- What is being asked
The full listing should be set down exactly as it reads.

- The data
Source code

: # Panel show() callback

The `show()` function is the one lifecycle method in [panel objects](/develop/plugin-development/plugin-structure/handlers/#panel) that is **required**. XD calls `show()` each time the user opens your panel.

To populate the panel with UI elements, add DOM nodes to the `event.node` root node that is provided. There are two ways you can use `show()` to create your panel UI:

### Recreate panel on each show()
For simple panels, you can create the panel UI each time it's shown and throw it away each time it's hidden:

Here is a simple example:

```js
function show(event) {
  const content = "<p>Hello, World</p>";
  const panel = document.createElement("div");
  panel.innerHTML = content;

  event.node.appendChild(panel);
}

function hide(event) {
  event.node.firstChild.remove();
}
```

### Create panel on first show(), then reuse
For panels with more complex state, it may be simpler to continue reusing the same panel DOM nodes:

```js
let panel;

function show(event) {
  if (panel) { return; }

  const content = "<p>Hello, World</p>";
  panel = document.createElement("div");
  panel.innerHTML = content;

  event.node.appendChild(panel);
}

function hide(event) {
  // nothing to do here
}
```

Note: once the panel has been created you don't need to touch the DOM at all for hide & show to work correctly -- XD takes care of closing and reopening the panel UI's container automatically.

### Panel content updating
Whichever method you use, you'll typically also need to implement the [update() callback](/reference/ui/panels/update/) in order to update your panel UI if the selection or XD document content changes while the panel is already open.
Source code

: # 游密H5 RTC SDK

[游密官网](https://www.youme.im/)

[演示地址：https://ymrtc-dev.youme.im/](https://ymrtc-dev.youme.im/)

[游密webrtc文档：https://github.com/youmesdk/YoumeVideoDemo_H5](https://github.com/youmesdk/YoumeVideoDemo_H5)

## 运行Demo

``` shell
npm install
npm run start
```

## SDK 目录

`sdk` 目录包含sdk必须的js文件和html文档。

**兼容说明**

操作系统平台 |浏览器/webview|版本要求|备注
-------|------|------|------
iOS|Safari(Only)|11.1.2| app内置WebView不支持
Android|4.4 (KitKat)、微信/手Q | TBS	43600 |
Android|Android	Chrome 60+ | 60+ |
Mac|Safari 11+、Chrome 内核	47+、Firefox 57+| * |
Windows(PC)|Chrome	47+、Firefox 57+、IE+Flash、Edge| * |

- Response
Source code

: # Panel show() callback

The `show()` function is the one lifecycle method in [panel objects](/develop/plugin-development/plugin-structure/handlers/#panel) that is **required**. XD calls `show()` each time the user opens your panel.

To populate the panel with UI elements, add DOM nodes to the `event.node` root node that is provided. There are two ways you can use `show()` to create your panel UI:

### Recreate panel on each show()
For simple panels, you can create the panel UI each time it's shown and throw it away each time it's hidden:

Here is a simple example:

```js
function show(event) {
  const content = "<p>Hello, World</p>";
  const panel = document.createElement("div");
  panel.innerHTML = content;

  event.node.appendChild(panel);
}

function hide(event) {
  event.node.firstChild.remove();
}
```

### Create panel on first show(), then reuse
For panels with more complex state, it may be simpler to continue reusing the same panel DOM nodes:

```js
let panel;

function show(event) {
  if (panel) { return; }

  const content = "<p>Hello, World</p>";
  panel = document.createElement("div");
  panel.innerHTML = content;

  event.node.appendChild(panel);
}

function hide(event) {
  // nothing to do here
}
```

Note: once the panel has been created you don't need to touch the DOM at all for hide & show to work correctly -- XD takes care of closing and reopening the panel UI's container automatically.

### Panel content updating
Whichever method you use, you'll typically also need to implement the [update() callback](/reference/ui/panels/update/) in order to update your panel UI if the selection or XD document content changes while the panel is already open.
Source code

: # 游密H5 RTC SDK

[游密官网](https://www.youme.im/)

[演示地址：https://ymrtc-dev.youme.im/](https://ymrtc-dev.youme.im/)

[游密webrtc文档：https://github.com/youmesdk/YoumeVideoDemo_H5](https://github.com/youmesdk/YoumeVideoDemo_H5)

## 运行Demo

``` shell
npm install
npm run start
```

## SDK 目录

`sdk` 目录包含sdk必须的js文件和html文档。

**兼容说明**

操作系统平台 |浏览器/webview|版本要求|备注
-------|------|------|------
iOS|Safari(Only)|11.1.2| app内置WebView不支持
Android|4.4 (KitKat)、微信/手Q | TBS	43600 |
Android|Android	Chrome 60+ | 60+ |
Mac|Safari 11+、Chrome 内核	47+、Firefox 57+| * |
Windows(PC)|Chrome	47+、Firefox 57+、IE+Flash、Edge| * |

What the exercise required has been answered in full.